== Segment start ==

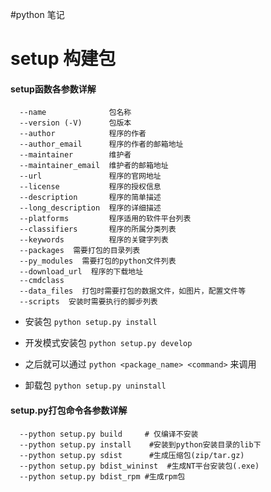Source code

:#python 笔记

# setup 构建包

#### setup函数各参数详解

```
  --name              包名称
  --version (-V)      包版本
  --author            程序的作者
  --author_email      程序的作者的邮箱地址
  --maintainer        维护者
  --maintainer_email  维护者的邮箱地址
  --url               程序的官网地址
  --license           程序的授权信息
  --description       程序的简单描述
  --long_description  程序的详细描述
  --platforms         程序适用的软件平台列表
  --classifiers       程序的所属分类列表
  --keywords          程序的关键字列表
  --packages  需要打包的目录列表
  --py_modules  需要打包的python文件列表
  --download_url  程序的下载地址
  --cmdclass  
  --data_files  打包时需要打包的数据文件，如图片，配置文件等
  --scripts  安装时需要执行的脚步列表

```

* 安装包 `python setup.py install`

* 开发模式安装包 `python setup.py develop`

- 之后就可以通过 ` python <package_name> <command> ` 来调用

* 卸载包 `python setup.py uninstall`

#### setup.py打包命令各参数详解

```
  --python setup.py build     # 仅编译不安装
  --python setup.py install    #安装到python安装目录的lib下
  --python setup.py sdist      #生成压缩包(zip/tar.gz)
  --python setup.py bdist_wininst  #生成NT平台安装包(.exe)
  --python setup.py bdist_rpm #生成rpm包

```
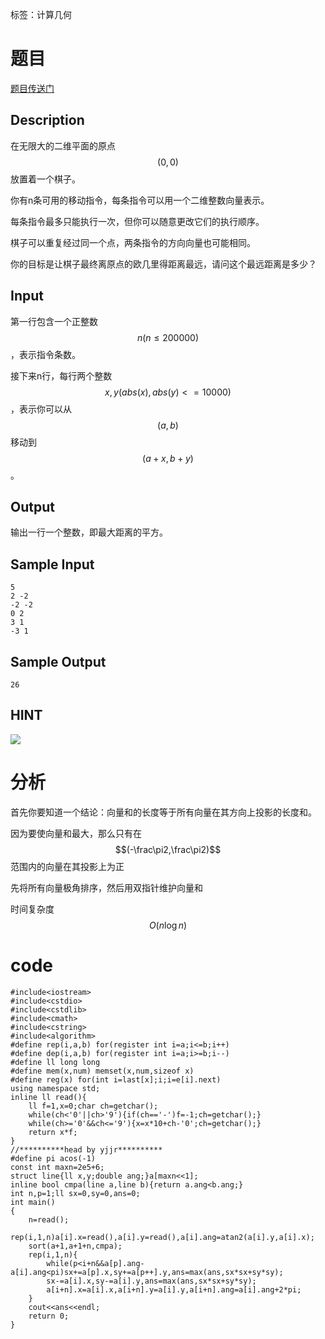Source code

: ﻿---
subtitle: "双指针法"
tags: 
 - 计算几何-杂题
grammar_cjkRuby: true
catalog: true
layout:  post
header-img: "img/header/P85.jpg"
preview-img: "/img/preview/P85.jpg"
---
 标签：计算几何

# 题目

[题目传送门](https://www.lydsy.com/JudgeOnline/problem.php?id=5099)

## Description

在无限大的二维平面的原点$$(0,0)$$放置着一个棋子。

你有n条可用的移动指令，每条指令可以用一个二维整数向量表示。

每条指令最多只能执行一次，但你可以随意更改它们的执行顺序。

棋子可以重复经过同一个点，两条指令的方向向量也可能相同。

你的目标是让棋子最终离原点的欧几里得距离最远，请问这个最远距离是多少？

## Input

第一行包含一个正整数$$n(n\leq 200000)$$，表示指令条数。

接下来n行，每行两个整数$$x,y(abs(x),abs(y)<=10000)$$，表示你可以从$$(a,b)$$移动到$$(a+x,b+y)$$。

## Output

输出一行一个整数，即最大距离的平方。

## Sample Input
```
5
2 -2
-2 -2
0 2
3 1
-3 1
```
## Sample Output
```
26
```
## HINT
![](https://www.lydsy.com/JudgeOnline/upload/201711/piohint.png)

# 分析

首先你要知道一个结论：向量和的长度等于所有向量在其方向上投影的长度和。

因为要使向量和最大，那么只有在$$(-\frac\pi2,\frac\pi2)$$范围内的向量在其投影上为正

先将所有向量极角排序，然后用双指针维护向量和

时间复杂度$$O(n\log n)$$

# code
```
#include<iostream>
#include<cstdio>
#include<cstdlib>
#include<cmath>
#include<cstring>
#include<algorithm>
#define rep(i,a,b) for(register int i=a;i<=b;i++)
#define dep(i,a,b) for(register int i=a;i>=b;i--)
#define ll long long
#define mem(x,num) memset(x,num,sizeof x)
#define reg(x) for(int i=last[x];i;i=e[i].next)
using namespace std;
inline ll read(){
	ll f=1,x=0;char ch=getchar();
	while(ch<'0'||ch>'9'){if(ch=='-')f=-1;ch=getchar();}
	while(ch>='0'&&ch<='9'){x=x*10+ch-'0';ch=getchar();}
	return x*f;
}
//**********head by yjjr**********
#define pi acos(-1)
const int maxn=2e5+6;
struct line{ll x,y;double ang;}a[maxn<<1];
inline bool cmpa(line a,line b){return a.ang<b.ang;}
int n,p=1;ll sx=0,sy=0,ans=0;
int main()
{
	n=read();
	rep(i,1,n)a[i].x=read(),a[i].y=read(),a[i].ang=atan2(a[i].y,a[i].x);
	sort(a+1,a+1+n,cmpa);
	rep(i,1,n){
		while(p<i+n&&a[p].ang-a[i].ang<pi)sx+=a[p].x,sy+=a[p++].y,ans=max(ans,sx*sx+sy*sy);
		sx-=a[i].x,sy-=a[i].y,ans=max(ans,sx*sx+sy*sy);
		a[i+n].x=a[i].x,a[i+n].y=a[i].y,a[i+n].ang=a[i].ang+2*pi;
	}
	cout<<ans<<endl;
	return 0;
}
```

== Segment end ==

▶ **Instructions to follow**
Filter the listing above so that only lines holding the word "getchar" remain, and report those lines.

▶ **Answer to the problem**
	ll f=1,x=0;char ch=getchar();
	while(ch<'0'||ch>'9'){if(ch=='-')f=-1;ch=getchar();}
	while(ch>='0'&&ch<='9'){x=x*10+ch-'0';ch=getchar();}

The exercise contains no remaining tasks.